CEOs, Super Bowl stars play by different rules on payday
President Obama this week chided some super-rich CEOs for tossing big bonuses to employees, calling it “shameful.” On Sunday, he’ll cheer on a bunch of super-rich athletes tossing around a football.
Is there really any difference between the two? Aren’t executives and superstars both overpaid?
Not quite. And therein lies some hope for reform.
No bailouts in football
Forget the obvious differences. Neither the Arizona Cardinals nor the Pittsburgh Steelers were responsible for the worst financial season since the Great Depression. They didn’t take federal bailouts. They didn’t shower bonuses on themselves and their colleagues to the tune of, oh, $18.4 billion the way that Wall Street chieftains did last year, according to the New York’s state comptroller.
Here’s what's really key: Star athletes are rewarded by the marketplace; CEOs are rewarded by their peers.
"CEO pay is set by boards of directors that are heavily influenced by the CEOs themselves,” Mr. Dew-Becker writes in an e-mail. "There is room for disagreement over exactly how much influence CEOs have over boards, but it is undoubtedly the case that CEOs have vastly more input on their pay packages than other superstars."
Winning is the only thing
Superstar athletes are paid big bucks because, ultimately, they win. People flock to see the No. 1 tennis star or the championship baseball team. Star salaries in the National Football League don't get quite so high because, among other things, their teams' overall salaries are capped.

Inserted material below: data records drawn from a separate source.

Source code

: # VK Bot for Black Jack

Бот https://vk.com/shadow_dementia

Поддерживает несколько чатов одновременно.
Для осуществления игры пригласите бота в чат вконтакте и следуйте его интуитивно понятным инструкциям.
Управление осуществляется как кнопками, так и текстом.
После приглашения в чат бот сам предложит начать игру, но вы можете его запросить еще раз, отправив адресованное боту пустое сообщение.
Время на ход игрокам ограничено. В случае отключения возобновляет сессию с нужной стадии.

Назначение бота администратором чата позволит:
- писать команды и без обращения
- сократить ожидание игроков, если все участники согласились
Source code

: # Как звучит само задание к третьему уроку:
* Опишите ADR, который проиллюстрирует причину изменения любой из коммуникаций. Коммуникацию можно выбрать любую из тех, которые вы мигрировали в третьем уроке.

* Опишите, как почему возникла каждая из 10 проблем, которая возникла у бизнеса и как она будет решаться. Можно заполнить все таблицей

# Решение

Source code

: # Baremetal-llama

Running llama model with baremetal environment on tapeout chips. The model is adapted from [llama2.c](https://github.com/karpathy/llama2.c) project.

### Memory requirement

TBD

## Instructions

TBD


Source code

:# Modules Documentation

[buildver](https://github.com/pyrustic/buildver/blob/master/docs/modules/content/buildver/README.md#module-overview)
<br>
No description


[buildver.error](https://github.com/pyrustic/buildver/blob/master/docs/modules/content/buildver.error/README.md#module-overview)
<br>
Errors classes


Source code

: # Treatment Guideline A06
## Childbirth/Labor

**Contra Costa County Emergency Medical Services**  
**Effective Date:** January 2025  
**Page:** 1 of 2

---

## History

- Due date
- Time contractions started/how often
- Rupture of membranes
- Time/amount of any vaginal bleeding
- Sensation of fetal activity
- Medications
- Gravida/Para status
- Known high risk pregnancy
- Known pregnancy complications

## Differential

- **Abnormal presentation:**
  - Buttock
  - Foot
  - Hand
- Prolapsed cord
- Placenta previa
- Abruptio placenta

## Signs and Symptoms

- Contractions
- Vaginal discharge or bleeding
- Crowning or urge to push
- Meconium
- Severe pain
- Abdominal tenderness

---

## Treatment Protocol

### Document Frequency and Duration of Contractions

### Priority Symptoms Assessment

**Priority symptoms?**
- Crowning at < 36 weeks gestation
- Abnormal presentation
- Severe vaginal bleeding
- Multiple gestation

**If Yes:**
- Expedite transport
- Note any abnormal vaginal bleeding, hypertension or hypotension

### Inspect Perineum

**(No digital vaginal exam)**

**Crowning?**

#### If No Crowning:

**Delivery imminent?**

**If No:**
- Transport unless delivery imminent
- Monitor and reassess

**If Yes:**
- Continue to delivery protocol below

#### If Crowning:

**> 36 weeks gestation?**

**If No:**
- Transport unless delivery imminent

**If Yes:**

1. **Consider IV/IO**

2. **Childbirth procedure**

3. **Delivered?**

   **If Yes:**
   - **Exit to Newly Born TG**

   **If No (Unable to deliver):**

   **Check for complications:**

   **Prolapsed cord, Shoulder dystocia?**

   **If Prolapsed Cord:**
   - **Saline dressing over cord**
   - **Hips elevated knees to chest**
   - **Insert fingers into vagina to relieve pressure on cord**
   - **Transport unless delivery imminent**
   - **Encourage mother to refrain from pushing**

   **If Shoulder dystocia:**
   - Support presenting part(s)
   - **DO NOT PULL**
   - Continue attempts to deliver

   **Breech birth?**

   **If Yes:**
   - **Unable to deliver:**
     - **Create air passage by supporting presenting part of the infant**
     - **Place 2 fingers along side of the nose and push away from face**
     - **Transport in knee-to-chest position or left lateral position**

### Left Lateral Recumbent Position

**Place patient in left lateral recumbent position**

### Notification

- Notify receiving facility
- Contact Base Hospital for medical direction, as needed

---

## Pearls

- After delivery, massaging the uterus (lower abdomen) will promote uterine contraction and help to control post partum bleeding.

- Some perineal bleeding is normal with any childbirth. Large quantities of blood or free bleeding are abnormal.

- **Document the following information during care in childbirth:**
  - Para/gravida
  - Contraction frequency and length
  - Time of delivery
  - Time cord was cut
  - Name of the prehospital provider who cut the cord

So if superstars start losing, their contracts come under increasing scrutiny. With CEOs, it's not so clear.
Coming off a record year but six months from bankruptcy, Lehman Brothers gave its CEO a $22 million bonus in March. That bonus alone was worth nearly as much as the $27.7 million that quarterback Ben Roethlisberger -- the highest paid player in the Super Bowl -- earned all year for leading the Steelers to the championship game.
(In fairness, the CEO later said he was giving his bonus back.)
"There is nothing wrong with CEOs earning large salaries," Dew-Becker writes. "The concern is that those salaries may be more than what is in the best interests of the shareholders. NFL owners, on the other hand, directly control the salaries of their players, and can cut an overpaid player at any time, without having to give him a golden parachute."
Vote on CEOs' pay?
Earlier this month, the 500-member Social Investment Forum wrote Mr. Obama’s transition team with several suggestions for improving shareholder rights, including a call for allowing a nonbinding shareholder vote every year on corporations’ executive compensation.
Last year, shareholder activists introduced more than 100 such “say on pay” resolutions, which earned an average 43 percent support – very high for measures not supported by management.
A nonbinding vote on executive pay? Maybe it's a first step toward curbing excessive pay.